複数の乗り物に乗る経験をして思うこと。自動車は周囲を引っ掛けるのが怖くて、二輪車は突っ込まれたり制御できずに突っ込んだりするのが怖くて、自転車は周囲に引っ掛けられたり滑ったりするのが怖い。みんな違ってみんな怖い。誰かを殺してでも生き残りたいなら四輪車を、誰も殺したくないなら歩行者であることをおすすめする。自転車でもまだ危ない。電動アシスト付自転車やスポーツサイクルは特にそうだ。

「頑丈で何かにぶつかってもへっちゃらな無敵の車がいい」という人が世の中に案外いて驚く。設計上想定された範囲で壊れるということは、その分だけ衝撃のエナジーを消費しているということだ。だから、命が助かる可能性は上がる。「頑丈な車」は壊れない代わりに、乗員を衝撃で傷つけるか歩行者を切り裂いて殺すかのどちらかになる。自らをどうあっても無事な状態に置くということは、自分が一方的に傷つける側へ回るということ。そこまで考えが至らないのが普通なのだろうか。もちろん、その思いの反対側には、軽自動車を始めとする小型車のもろさに対する不安があるのだろうが。

しかし、いくら自分が安全だからといって、自転車や二輪車に対して、後ろにびたっとくっついたり、すぐ横を通過したりする人は、こっちがいきなり減速や転倒したりしないか、怖くないのだろうか。加害者としてみなされるのは自分なのに、積極的に安全マージンを削って一体何がしたいのだろう。

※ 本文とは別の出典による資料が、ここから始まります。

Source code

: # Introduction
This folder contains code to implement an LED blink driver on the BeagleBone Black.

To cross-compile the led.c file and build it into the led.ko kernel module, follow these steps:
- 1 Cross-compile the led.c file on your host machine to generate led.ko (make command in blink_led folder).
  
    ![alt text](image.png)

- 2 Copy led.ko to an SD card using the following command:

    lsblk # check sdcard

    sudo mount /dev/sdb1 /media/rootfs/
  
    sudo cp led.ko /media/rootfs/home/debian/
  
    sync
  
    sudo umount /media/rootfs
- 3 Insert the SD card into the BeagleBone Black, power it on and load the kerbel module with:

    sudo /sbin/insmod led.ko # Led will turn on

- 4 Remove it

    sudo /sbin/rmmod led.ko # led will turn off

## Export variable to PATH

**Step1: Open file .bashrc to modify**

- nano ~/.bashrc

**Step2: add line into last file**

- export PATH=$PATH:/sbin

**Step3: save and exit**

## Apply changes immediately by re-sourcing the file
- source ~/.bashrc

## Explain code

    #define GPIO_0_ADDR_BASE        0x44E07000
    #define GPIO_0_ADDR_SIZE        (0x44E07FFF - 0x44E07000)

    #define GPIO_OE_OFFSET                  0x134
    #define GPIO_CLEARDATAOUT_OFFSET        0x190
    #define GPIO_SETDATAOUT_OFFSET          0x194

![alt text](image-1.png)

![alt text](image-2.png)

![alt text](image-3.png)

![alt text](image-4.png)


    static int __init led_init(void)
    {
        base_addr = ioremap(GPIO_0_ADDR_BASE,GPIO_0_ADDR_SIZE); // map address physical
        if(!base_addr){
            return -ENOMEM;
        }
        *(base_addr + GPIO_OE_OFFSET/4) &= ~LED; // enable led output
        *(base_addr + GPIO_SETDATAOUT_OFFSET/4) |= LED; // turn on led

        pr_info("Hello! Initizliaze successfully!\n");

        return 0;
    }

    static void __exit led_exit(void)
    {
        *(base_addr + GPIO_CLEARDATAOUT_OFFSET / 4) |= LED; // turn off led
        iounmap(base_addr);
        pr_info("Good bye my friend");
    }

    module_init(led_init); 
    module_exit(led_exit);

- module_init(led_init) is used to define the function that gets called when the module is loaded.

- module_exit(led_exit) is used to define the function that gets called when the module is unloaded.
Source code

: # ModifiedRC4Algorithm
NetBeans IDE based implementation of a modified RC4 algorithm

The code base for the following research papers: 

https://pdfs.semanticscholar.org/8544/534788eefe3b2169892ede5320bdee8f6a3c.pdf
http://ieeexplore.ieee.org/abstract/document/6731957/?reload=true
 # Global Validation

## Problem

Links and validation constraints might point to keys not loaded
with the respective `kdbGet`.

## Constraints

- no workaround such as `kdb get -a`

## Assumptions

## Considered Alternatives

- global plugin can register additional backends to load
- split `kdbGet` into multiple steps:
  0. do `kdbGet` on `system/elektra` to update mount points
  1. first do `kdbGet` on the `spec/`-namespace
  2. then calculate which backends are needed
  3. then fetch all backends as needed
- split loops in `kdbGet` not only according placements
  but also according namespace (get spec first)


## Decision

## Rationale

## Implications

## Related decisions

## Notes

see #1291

とはいえ、免許証を持っている以上は、所与の環境の中でどう適切に運転するかを身に着けているはずなのだ。そもそも安全に追い抜きできない道が悪い、整備状況が悪いと言ったところで、詮無いことだ。教習所だって周囲の流れを乱してまで法律を守ることへ固執するなと教えている。遅い運転者を煽らせ運転だと糾弾し、下手な運転者、ペーパードライバーやサンデードライバーは公共の敵としてネット上では蔑まれている。それがこの社会の総意なのだろう。安全で快適で効率的な環境は、多様性とは相容れない。皆が 普通 のドライバーになるまで言い争いは耐えない。

それでいうと、自転車は土地や道路整備の都合に合わせて、意図的に行政から曖昧な立ち位置へと追いやられてきたことが悲劇の始まりだ。シティサイクルとスポーツサイクルという走行スタイルも速度域も全く異なる乗り物が、同一の区分で括られていることも混乱に拍車をかけている。でも、免許もないのにヘルメット着用や保険加入を義務とするのならば、同じ理屈で、外を歩くことにも免許が必要だし保険加入や保護具が義務化されなければならないのでは? と思うときはある。なぜ私達は外を出歩けるのだろう、どうしてそれが許されるのだろうか。